3 - The conjured ID should also be a valid URI - which places
limitations on character composition so that it is 'url safe' and so on.

------------

Possiblities then:

- Claim a URI prefix and have an auto-incrementing id generated for any
literal value or node you wish to reference. Eg:

_:Book a bibo:Book
   dcterms:creator  [ rdf:value "John S Smythe"] .

-- to ->

@prefix myprefix: <http://host/literals/>

_:Book a bibo:Book
   dcterms:creator myprefix:102 .

myprefix:102 a foaf:Person
   foaf:name "John S Smythe" .

Pros:
 Nicer looking URIs
 Easier URIs to copy and paste

Cons:
- Every source that does this has to mint their own prefix, as well as
making sure that the URIs dereference in some manner. Using an info:
based prefix might avoid this if resources are tight.

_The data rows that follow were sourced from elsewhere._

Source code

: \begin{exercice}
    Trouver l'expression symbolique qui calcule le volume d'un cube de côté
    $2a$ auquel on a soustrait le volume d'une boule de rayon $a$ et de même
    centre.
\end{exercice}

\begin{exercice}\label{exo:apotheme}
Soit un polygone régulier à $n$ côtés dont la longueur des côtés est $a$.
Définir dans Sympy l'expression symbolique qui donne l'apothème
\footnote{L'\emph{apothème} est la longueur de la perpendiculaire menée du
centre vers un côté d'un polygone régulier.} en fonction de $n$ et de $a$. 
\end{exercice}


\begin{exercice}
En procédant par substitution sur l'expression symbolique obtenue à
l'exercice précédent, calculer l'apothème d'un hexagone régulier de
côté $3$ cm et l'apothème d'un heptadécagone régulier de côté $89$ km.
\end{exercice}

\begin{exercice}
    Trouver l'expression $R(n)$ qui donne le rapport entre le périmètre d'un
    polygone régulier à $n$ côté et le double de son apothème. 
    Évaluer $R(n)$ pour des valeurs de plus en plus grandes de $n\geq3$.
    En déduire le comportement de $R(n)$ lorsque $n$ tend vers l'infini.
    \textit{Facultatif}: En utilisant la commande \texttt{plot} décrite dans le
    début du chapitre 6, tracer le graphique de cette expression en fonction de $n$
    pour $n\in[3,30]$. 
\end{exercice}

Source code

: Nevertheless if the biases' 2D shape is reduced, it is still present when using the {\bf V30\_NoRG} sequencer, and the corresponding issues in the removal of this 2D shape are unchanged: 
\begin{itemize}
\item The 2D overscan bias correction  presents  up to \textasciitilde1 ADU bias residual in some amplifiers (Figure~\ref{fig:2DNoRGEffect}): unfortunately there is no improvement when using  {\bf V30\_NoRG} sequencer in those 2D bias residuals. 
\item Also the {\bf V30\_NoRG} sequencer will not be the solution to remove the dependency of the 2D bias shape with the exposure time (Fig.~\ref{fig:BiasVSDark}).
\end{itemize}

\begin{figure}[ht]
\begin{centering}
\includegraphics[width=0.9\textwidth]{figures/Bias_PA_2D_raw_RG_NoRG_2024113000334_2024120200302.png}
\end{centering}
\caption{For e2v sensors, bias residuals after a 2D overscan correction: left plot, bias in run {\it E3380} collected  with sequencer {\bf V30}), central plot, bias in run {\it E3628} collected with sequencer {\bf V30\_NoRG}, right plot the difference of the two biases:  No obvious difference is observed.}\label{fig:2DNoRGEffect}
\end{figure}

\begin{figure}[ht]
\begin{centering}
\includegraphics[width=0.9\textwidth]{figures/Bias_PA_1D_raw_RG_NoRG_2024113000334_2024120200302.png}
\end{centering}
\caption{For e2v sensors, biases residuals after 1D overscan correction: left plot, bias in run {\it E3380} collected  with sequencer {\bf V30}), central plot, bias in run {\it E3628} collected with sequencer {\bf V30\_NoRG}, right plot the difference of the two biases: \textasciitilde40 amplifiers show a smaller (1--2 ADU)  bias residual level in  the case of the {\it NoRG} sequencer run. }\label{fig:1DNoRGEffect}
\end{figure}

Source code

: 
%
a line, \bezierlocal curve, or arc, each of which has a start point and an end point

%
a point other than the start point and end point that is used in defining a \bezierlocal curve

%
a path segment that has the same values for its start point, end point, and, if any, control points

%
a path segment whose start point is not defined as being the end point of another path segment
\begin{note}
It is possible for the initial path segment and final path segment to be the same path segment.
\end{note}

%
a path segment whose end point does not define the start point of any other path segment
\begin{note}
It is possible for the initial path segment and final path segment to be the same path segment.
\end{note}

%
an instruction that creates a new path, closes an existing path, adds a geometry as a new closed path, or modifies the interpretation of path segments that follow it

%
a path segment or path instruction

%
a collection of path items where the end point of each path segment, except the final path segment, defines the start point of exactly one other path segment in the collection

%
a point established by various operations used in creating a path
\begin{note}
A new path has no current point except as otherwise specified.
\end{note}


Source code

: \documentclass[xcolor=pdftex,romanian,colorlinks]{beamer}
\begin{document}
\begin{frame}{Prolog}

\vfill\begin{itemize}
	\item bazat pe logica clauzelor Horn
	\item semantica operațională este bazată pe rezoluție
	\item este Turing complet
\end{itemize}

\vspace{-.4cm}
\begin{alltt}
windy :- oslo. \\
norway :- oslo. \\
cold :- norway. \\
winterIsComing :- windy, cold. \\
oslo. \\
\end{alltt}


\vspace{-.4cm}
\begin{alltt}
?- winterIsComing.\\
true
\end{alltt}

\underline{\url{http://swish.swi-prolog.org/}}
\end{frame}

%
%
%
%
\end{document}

- Possibility of collisions unless the handing out of ids are handled
properly, for example using a Redis's INCR function, or Flickr's notable
use of a MySQL-specific SQL command [*]

- Unfounded attribution of significance to the literal number.

- Very difficult to re-run the process over a portion of data and get
the same numbers that were generated on a first pass.

* -
http://code.flickr.com/blog/2010/02/08/ticket-servers-distributed-unique-primary-keys-on-the-cheap/

Summary - Good for a single pass over a dataset, fast and as reliable as
your chosen ticket/id server.

UUID(4 or 5) ids:

previous example -- to -->

_:Book a bibo:Book
   dcterms:creator <urn:uuid:63e8fa91..........> .

<urn:uuid:63e8fa91..........> a foaf:Person
   foaf:name "John S Smythe" .

Pros:
  Easy to generate
  Given a sufficient source of entropy, the UUIDs can be generated
independently and are very, very unlikely to collide.
  UUIDs from distributed systems can be aggregated with little fear of
collision - a collision would imply that the URIs are actually from the
same original source.

Cons:
  Very large size - a size which gives them the ability to avoid random
collision also makes them difficult to use (from a human perspective)
  Etc etc